Segment Start: Data listing

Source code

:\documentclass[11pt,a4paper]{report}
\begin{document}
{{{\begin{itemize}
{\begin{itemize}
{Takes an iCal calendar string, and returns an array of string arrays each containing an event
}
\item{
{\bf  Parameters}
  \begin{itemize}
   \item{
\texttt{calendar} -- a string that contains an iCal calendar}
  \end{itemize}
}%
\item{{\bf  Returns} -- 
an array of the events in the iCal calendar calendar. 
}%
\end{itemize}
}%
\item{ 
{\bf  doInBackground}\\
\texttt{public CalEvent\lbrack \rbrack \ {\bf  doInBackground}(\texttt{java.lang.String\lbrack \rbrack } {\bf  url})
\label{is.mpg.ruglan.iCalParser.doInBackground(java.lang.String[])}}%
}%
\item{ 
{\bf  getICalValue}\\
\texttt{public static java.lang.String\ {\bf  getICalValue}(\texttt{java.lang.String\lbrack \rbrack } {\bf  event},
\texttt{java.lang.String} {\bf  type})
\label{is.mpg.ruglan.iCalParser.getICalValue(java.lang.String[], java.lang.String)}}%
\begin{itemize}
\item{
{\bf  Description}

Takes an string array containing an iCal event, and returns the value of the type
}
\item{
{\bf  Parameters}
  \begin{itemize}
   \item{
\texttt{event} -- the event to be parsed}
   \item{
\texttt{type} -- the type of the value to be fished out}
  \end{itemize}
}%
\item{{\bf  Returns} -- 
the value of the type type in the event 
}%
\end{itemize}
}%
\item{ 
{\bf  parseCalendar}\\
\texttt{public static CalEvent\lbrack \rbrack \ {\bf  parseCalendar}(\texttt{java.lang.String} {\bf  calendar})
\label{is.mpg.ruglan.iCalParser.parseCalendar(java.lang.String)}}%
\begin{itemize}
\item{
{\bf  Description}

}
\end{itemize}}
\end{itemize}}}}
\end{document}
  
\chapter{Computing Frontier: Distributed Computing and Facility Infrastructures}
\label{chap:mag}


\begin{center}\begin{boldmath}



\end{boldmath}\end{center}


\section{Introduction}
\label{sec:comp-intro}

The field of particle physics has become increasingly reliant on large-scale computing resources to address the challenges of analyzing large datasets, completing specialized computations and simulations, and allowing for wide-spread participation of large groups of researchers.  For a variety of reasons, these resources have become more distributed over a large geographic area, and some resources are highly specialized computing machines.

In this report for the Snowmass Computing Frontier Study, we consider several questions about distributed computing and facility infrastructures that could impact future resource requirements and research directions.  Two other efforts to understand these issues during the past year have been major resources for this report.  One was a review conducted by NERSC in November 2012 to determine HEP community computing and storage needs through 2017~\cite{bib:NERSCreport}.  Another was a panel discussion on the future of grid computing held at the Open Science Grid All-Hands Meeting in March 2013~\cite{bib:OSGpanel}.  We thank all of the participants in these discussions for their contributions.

Segment End: Data listing

The output should be exactly the lines above from the line containing "Frontier: Distributed Computing" to the line containing "The field of", inclusive, with no other lines.

\chapter{Computing Frontier: Distributed Computing and Facility Infrastructures}
\label{chap:mag}


\begin{center}\begin{boldmath}



\end{boldmath}\end{center}


\section{Introduction}
\label{sec:comp-intro}

The field of particle physics has become increasingly reliant on large-scale computing resources to address the challenges of analyzing large datasets, completing specialized computations and simulations, and allowing for wide-spread participation of large groups of researchers.  For a variety of reasons, these resources have become more distributed over a large geographic area, and some resources are highly specialized computing machines.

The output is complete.